[EXERCISE REQUIREMENTS]
Can you print the data exactly and leave out each image?

Collected data

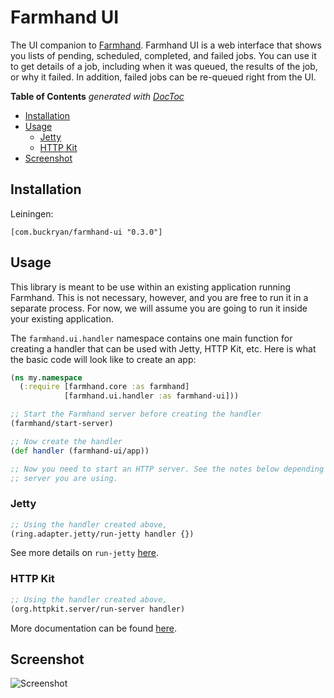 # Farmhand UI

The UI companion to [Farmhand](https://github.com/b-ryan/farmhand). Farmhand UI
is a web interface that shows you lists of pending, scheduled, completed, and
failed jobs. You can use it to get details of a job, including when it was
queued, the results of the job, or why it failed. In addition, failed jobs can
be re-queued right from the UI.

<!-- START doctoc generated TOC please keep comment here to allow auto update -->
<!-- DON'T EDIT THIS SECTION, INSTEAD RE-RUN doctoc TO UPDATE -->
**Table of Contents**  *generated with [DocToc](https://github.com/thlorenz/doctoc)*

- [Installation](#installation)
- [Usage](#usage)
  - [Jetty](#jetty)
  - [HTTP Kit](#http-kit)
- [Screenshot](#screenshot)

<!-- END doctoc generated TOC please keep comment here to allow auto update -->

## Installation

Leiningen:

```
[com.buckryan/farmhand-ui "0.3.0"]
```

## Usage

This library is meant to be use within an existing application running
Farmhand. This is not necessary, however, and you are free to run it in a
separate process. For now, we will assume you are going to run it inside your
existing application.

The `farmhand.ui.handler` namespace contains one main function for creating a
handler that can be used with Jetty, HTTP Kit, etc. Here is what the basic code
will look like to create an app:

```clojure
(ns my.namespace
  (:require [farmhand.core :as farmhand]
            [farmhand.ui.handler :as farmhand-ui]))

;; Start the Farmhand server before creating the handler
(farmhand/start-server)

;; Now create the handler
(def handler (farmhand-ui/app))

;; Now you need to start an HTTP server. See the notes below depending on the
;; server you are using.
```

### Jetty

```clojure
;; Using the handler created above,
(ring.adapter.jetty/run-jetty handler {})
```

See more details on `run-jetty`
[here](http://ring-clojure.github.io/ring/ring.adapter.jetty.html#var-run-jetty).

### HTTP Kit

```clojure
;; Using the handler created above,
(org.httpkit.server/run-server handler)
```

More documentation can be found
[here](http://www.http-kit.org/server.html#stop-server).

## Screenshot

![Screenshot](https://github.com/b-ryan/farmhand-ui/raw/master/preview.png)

[EXPECTED OUTPUT]
 # Farmhand UI

The UI companion to [Farmhand](https://github.com/b-ryan/farmhand). Farmhand UI
is a web interface that shows you lists of pending, scheduled, completed, and
failed jobs. You can use it to get details of a job, including when it was
queued, the results of the job, or why it failed. In addition, failed jobs can
be re-queued right from the UI.

<!-- START doctoc generated TOC please keep comment here to allow auto update -->
<!-- DON'T EDIT THIS SECTION, INSTEAD RE-RUN doctoc TO UPDATE -->
**Table of Contents**  *generated with [DocToc](https://github.com/thlorenz/doctoc)*

- [Installation](#installation)
- [Usage](#usage)
  - [Jetty](#jetty)
  - [HTTP Kit](#http-kit)
- [Screenshot](#screenshot)

<!-- END doctoc generated TOC please keep comment here to allow auto update -->

## Installation

Leiningen:

```
[com.buckryan/farmhand-ui "0.3.0"]
```

## Usage

This library is meant to be use within an existing application running
Farmhand. This is not necessary, however, and you are free to run it in a
separate process. For now, we will assume you are going to run it inside your
existing application.

The `farmhand.ui.handler` namespace contains one main function for creating a
handler that can be used with Jetty, HTTP Kit, etc. Here is what the basic code
will look like to create an app:

```clojure
(ns my.namespace
  (:require [farmhand.core :as farmhand]
            [farmhand.ui.handler :as farmhand-ui]))

;; Start the Farmhand server before creating the handler
(farmhand/start-server)

;; Now create the handler
(def handler (farmhand-ui/app))

;; Now you need to start an HTTP server. See the notes below depending on the
;; server you are using.
```

### Jetty

```clojure
;; Using the handler created above,
(ring.adapter.jetty/run-jetty handler {})
```

See more details on `run-jetty`
[here](http://ring-clojure.github.io/ring/ring.adapter.jetty.html#var-run-jetty).

### HTTP Kit

```clojure
;; Using the handler created above,
(org.httpkit.server/run-server handler)
```

More documentation can be found
[here](http://www.http-kit.org/server.html#stop-server).

## Screenshot

![Screenshot](https://github.com/b-ryan/farmhand-ui/raw/master/preview.png)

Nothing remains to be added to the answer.